Say the number of lines holding the word "user" in the data, and leave out everything else.

### Provided information
····················

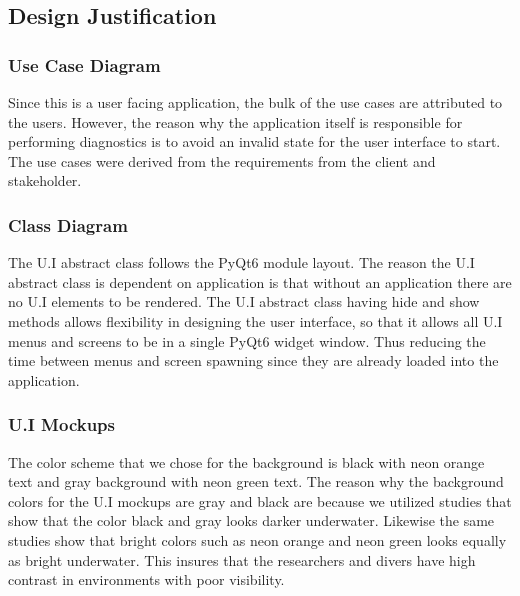 \subsection{Design Justification}
\subsubsection{Use Case Diagram}
Since this is a user facing application, the bulk of the use cases are attributed to the users. However, the reason why the application itself is responsible for performing diagnostics is to avoid an invalid state for the user interface to start. The use cases were derived from the requirements from the client and stakeholder.
\subsubsection{Class Diagram}
The U.I abstract class follows the PyQt6 module layout. The reason the U.I abstract class is dependent on application is that without an application there are no U.I elements to be rendered. The U.I abstract class having hide and show methods allows flexibility in designing the user interface, so that it allows all U.I menus and screens to be in a single PyQt6 widget window. Thus reducing the time between menus and screen spawning since they are already loaded into the application.
\subsubsection{U.I Mockups}
The color scheme that we chose for the background is black with neon orange text and gray background with neon green text. The reason why the background colors for the U.I mockups are gray and black are because we utilized studies that show that the color black and gray looks darker underwater.\cite{AquaticSafetyGroup2021}\cite{FluoGreenMost2018} Likewise the same studies show that bright colors such as neon orange and neon green looks equally as bright underwater.\cite{AquaticSafetyGroup2021}\cite{FluoGreenMost2018} This insures that the researchers and divers have high contrast in environments with poor visibility.
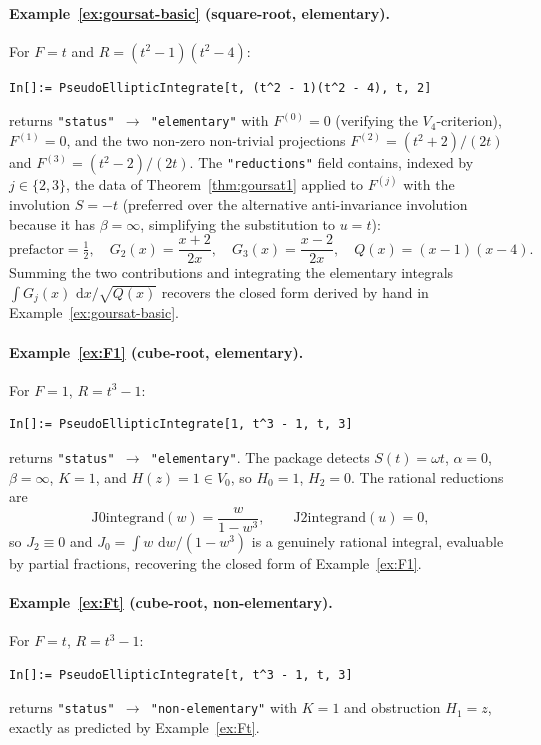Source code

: \documentclass[11pt,a4paper]{article}
\theoremstyle{plain}
\theoremstyle{definition}
\theoremstyle{remark}
\renewcommand{\d}{\,\mathrm{d}}
\begin{document}
\paragraph{Example~\ref{ex:goursat-basic} (square-root, elementary).} For $F=t$ and $R=(t^2-1)(t^2-4)$:
\begin{lstlisting}[basicstyle=\footnotesize\ttfamily,frame=none]
In[]:= PseudoEllipticIntegrate[t, (t^2 - 1)(t^2 - 4), t, 2]
\end{lstlisting}
returns \texttt{"status"\,$\to$\,"elementary"} with $F^{(0)} = 0$ (verifying the $V_4$-criterion), $F^{(1)} = 0$, and the two non-zero non-trivial projections $F^{(2)} = (t^2+2)/(2t)$ and $F^{(3)} = (t^2-2)/(2t)$. The \texttt{"reductions"} field contains, indexed by $j\in\{2,3\}$, the data of Theorem~\ref{thm:goursat1} applied to $F^{(j)}$ with the involution $S = -t$ (preferred over the alternative anti-invariance involution because it has $\beta=\infty$, simplifying the substitution to $u=t$):
\[
  \text{prefactor} = \tfrac{1}{2},\quad
  G_2(x) = \frac{x+2}{2x},\quad G_3(x) = \frac{x-2}{2x},\quad
  Q(x) = (x-1)(x-4).
\]
Summing the two contributions and integrating the elementary integrals $\int G_j(x)\,\d x/\sqrt{Q(x)}$ recovers the closed form derived by hand in Example~\ref{ex:goursat-basic}.

\paragraph{Example~\ref{ex:F1} (cube-root, elementary).} For $F=1$, $R=t^3-1$:
\begin{lstlisting}[basicstyle=\footnotesize\ttfamily,frame=none]
In[]:= PseudoEllipticIntegrate[1, t^3 - 1, t, 3]
\end{lstlisting}
returns \texttt{"status"\,$\to$\,"elementary"}. The package detects $S(t) = \omega t$, $\alpha=0$, $\beta=\infty$, $K=1$, and $H(z) = 1 \in V_0$, so $H_0 = 1$, $H_2 = 0$. The rational reductions are
\[
  \text{J0integrand}(w) = \frac{w}{1-w^3},\qquad \text{J2integrand}(u) = 0,
\]
so $J_2 \equiv 0$ and $J_0 = \int w\,\d w/(1-w^3)$ is a genuinely rational integral, evaluable by partial fractions, recovering the closed form of Example~\ref{ex:F1}.

\paragraph{Example~\ref{ex:Ft} (cube-root, non-elementary).} For $F=t$, $R=t^3-1$:
\begin{lstlisting}[basicstyle=\footnotesize\ttfamily,frame=none]
In[]:= PseudoEllipticIntegrate[t, t^3 - 1, t, 3]
\end{lstlisting}
returns \texttt{"status"\,$\to$\,"non-elementary"} with $K=1$ and obstruction $H_1 = z$, exactly as predicted by Example~\ref{ex:Ft}.
\end{document}
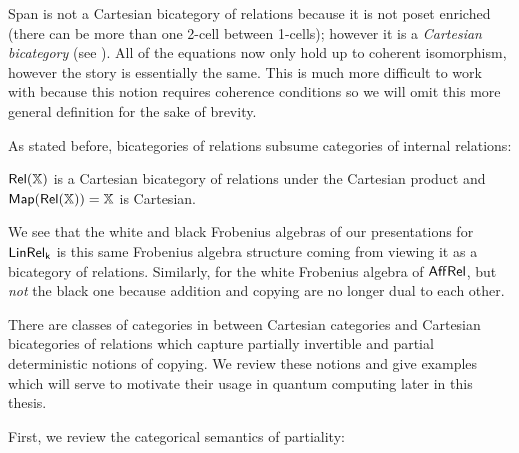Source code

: Span is not a Cartesian bicategory of relations because it is not poset enriched (there can be more than one 2-cell between 1-cells); however it is a {\em Cartesian bicategory} (see \cite{carbonia}).  All of the equations now only hold up to coherent isomorphism, however the story is essentially the same. This is much more difficult to work with because this notion requires coherence conditions so we will omit this more general definition for the sake of brevity. 


As stated before, bicategories of relations subsume categories of internal relations:
\begin{example}
$\mathsf{Rel}(\mathbb{X})$ is a Cartesian bicategory of relations under the Cartesian product and ${\sf Map}(\mathsf{Rel}(\mathbb{X}))=\mathbb{X}$ is Cartesian.
\end{example}


We see that the white and black Frobenius algebras of our presentations for $\sf LinRel_k$ is this same Frobenius algebra structure coming from viewing it as a bicategory of relations.  Similarly, for the white Frobenius algebra of  $\mathsf{Aff}\mathsf{Rel}$, but {\em not} the black one because addition and copying are no longer dual to each other.




There are classes of categories in between Cartesian categories and Cartesian bicategories of relations which capture partially invertible and partial deterministic notions of copying.  We review these notions and give examples which will serve to motivate their usage in quantum computing later in this thesis.





First, we review the categorical semantics of partiality:

\label{sec:rest}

····················

### Task output
2